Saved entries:
━━━━━━━━━━━━━━━━━━━━

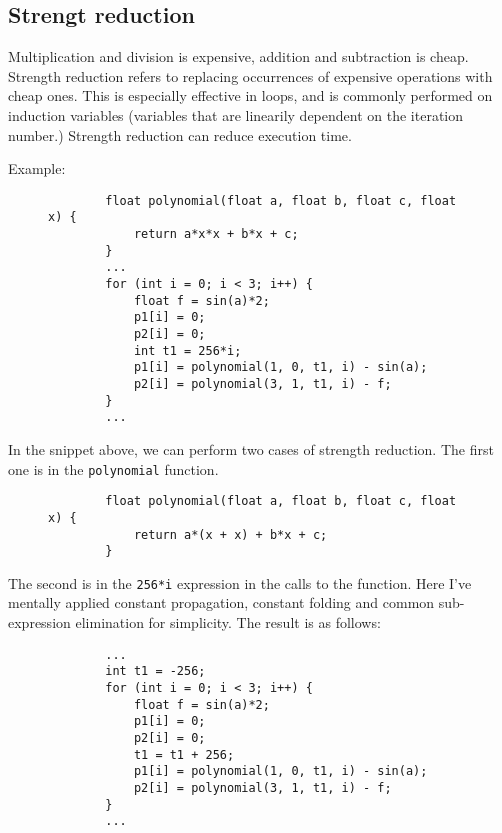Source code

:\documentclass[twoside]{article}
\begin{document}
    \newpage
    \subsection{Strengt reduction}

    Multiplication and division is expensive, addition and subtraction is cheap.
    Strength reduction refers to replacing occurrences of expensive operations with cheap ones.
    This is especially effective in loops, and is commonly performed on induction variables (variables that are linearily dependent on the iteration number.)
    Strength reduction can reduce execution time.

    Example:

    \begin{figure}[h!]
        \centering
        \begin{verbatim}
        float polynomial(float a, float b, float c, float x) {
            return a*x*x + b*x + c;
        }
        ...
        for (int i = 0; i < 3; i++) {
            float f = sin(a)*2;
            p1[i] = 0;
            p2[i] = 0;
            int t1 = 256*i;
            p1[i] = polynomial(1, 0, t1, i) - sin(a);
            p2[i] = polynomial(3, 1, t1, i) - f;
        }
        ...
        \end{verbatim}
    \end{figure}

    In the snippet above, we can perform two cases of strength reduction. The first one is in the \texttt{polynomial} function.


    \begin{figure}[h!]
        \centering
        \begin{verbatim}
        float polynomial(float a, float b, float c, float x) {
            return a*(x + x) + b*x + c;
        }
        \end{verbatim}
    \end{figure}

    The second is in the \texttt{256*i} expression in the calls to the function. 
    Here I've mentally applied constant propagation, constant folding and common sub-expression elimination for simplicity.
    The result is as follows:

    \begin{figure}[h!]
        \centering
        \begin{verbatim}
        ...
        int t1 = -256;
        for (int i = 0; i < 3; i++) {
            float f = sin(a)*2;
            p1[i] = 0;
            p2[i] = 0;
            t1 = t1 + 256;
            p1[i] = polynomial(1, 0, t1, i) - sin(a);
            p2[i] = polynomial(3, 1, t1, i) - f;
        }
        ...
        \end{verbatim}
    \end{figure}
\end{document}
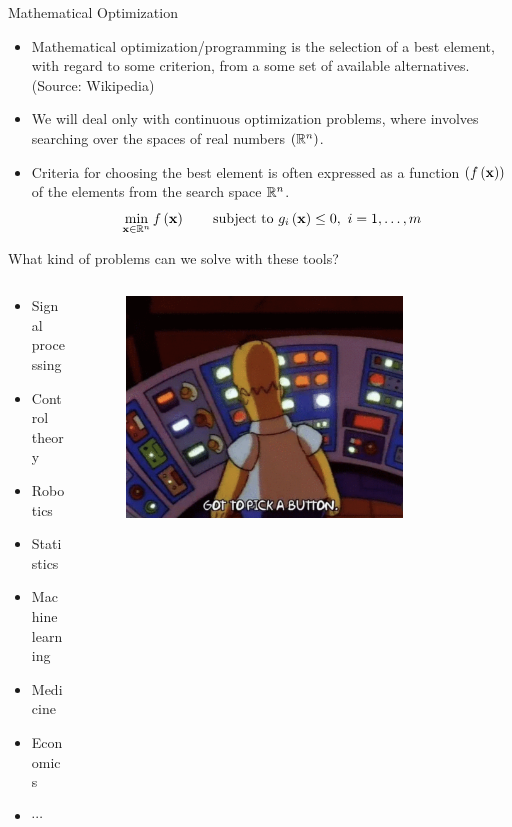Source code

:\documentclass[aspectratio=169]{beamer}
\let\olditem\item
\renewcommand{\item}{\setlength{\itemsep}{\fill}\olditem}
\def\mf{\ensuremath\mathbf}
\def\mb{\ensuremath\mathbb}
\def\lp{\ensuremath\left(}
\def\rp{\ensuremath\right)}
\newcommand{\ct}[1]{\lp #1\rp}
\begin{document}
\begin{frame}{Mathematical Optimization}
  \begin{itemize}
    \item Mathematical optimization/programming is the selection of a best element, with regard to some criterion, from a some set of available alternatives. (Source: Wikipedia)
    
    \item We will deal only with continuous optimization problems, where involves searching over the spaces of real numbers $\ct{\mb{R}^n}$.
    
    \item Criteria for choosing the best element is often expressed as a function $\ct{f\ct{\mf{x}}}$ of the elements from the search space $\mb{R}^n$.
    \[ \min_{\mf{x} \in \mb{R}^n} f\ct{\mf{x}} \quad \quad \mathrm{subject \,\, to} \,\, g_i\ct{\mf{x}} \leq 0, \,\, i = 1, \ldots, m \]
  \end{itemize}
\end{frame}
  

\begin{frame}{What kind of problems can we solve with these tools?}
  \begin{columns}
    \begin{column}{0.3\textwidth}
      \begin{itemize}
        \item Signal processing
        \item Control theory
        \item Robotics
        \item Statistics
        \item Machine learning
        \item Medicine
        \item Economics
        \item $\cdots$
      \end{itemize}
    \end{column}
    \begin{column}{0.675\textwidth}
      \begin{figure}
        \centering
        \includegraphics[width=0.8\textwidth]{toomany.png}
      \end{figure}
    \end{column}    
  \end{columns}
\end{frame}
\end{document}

━━━━━━━━━━━━━━━━━━━━

* **Exercise brief**: Each line above with the string "itemize" in it should be located and copied.

* **Expected output**:
  \begin{itemize}
  \end{itemize}
      \begin{itemize}
      \end{itemize}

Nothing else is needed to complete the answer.